Recalling ‘the good old days.’ Here is the story of how a heroic Marine Corps survivor of Iwo Jima became a ‘made man.’
LONGTIME MOB HIT MAN SLEEPS WITH FISHES AFTER DECADES OF TERRORIZING DOCKS
By John Marzulli and Larry McShane
NY Daily News
January 2, 2011
Genovese Family tough guy George Barone preferred the direct approach to problem-solving.
The mob hit man was responsible for about 20 murders in his long and brutal career on the waterfront. Even those who survived his wrath didn't escape unscathed - as Harold Daggett could attest.
Barone, during a 1980 meeting with the pushy longshoremen's union leader, put a loaded gun to Daggett's head and declared, "I will blow your fucking brains all over the room."
Daggett wet his pants.
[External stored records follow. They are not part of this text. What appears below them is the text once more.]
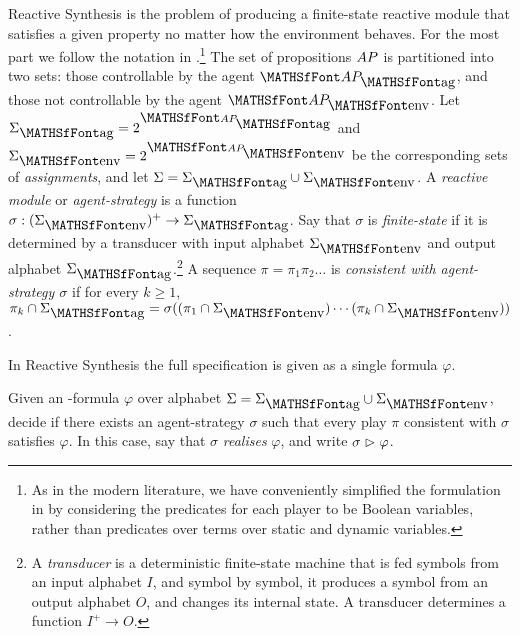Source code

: Reactive Synthesis is the problem of producing a finite-state reactive module that satisfies a given property no matter how the environment behaves. 
For the most part we follow the notation in \cite{PnRo89}.\footnote{As in the modern literature, %
we have conveniently simplified the formulation in \cite{PnRo89} by considering the predicates for each player to be Boolean variables, rather than predicates over terms over static and dynamic variables.} The set of propositions ${AP}$ is partitioned into two sets: those controllable by the agent $\apa$, and those not controllable by the agent $\ape$.
Let $\Sigma_{{\ag}} = 2^{\apa}$ and $\Sigma_{{\env}} = 2^{\ape}$ be the corresponding sets of {\em assignments}, and let $\Sigma = \Sigma_{\ag} \cup \Sigma_{\env}$.
A {\em reactive module} or \emph{agent-strategy} is a function $\sigma:(\Sigma_{\env})^+ \to \Sigma_{\ag}$. Say that $\sigma$ is {\em finite-state} if it is determined by a transducer with input alphabet $\Sigma_{\env}$ and output alphabet $\Sigma_{\ag}$.\footnote{A \emph{transducer} is a deterministic finite-state machine that is fed symbols from an input alphabet $I$, and symbol by symbol, it produces a symbol from an output alphabet $O$, and changes its internal state. A transducer determines a function $I^+ \to O$. 
}
A sequence $\pi = \pi_1 \pi_2 \dots$ is {\em consistent with agent-strategy $\sigma$} if for every $k \geq 1$, 
  $\pi_{k} \cap \Sigma_{\ag} = \sigma((\pi_1 \cap \Sigma_{\env}) \cdots (\pi_k \cap \Sigma_{\env}))$.
 





In \LTL Reactive Synthesis the full specification is given as a single \LTL formula $\varphi$.

\begin{definition}
Given an \LTL-formula $\varphi$ over alphabet $\Sigma = \Sigma_{\ag} \cup \Sigma_{\env}$, decide if there exists an agent-strategy 
$\sigma$ such that every play $\pi$ consistent with $\sigma$ satisfies $\varphi$. In this case, say that $\sigma$ \emph{realises} $\varphi$, and write 
$\sigma \vartriangleright \varphi$.
\end{definition}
Problem solved.
The death last Tuesday of the 86-year-old gangster marked the end of an era: Barone was the main Genovese man on the docks for decades, and a witness to Mafia history.
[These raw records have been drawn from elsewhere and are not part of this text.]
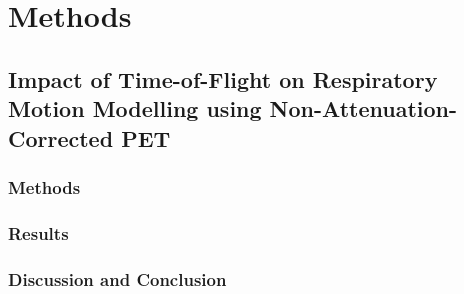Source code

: \chapter{Methods} \label{methods}
    \blindtext
        
    \section{Impact of Time-of-Flight on Respiratory Motion Modelling using Non-Attenuation-Corrected PET} \label{Impact_of_time_of_flight_on_respiratory_motion_modelling_using_non_attenuation_corrected_pet}
        \blindtext
        
        \subsection{Methods} \label{Impact_of_time_of_flight_on_respiratory_motion_modelling_using_non_attenuation_corrected_pet_methods}
            \blindtext
            
        \subsection{Results} \label{Impact_of_time_of_flight_on_respiratory_motion_modelling_using_non_attenuation_corrected_pet_results}
            \blindtext
            
        \subsection{Discussion and Conclusion} \label{Impact_of_time_of_flight_on_respiratory_motion_modelling_using_non_attenuation_corrected_pet_discussion_and_conclusion}
            \blindtext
When his cohorts put a contract on his head, Barone detailed his rich past for prosecutors as one of only three informants ever from his ultra-secretive family.
"He was probably one of the toughest guys that came out of the West Side, and he was proud of being a gangster," said Kevin McGowan, who helped debrief Barone while working for the Waterfront Commission.
The exact total of Barone's murders remains a mystery. "I didn't keep a scorecard," he famously barked when pressed.
Barone was the son of a dockworker and a child of the Depression, growing up near the Hudson River in Chelsea. He was a bona fide World War II hero, serving with the Marines on Iwo Jima.
After the war, he returned to New York, where he and a running buddy founded the Jets - the gang later immortalized in the musical "West Side Story."
The real Jets were more about killing than choreography. "We took over the whole West Side and killed a lot of people," Barone once recalled.
By the mid-1950s, Barone was rubbing elbows with old-school Mafia kingpins like Vito Genovese. He became a close pal of Anthony (Fat Tony) Salerno and a made man at a Harlem ceremony.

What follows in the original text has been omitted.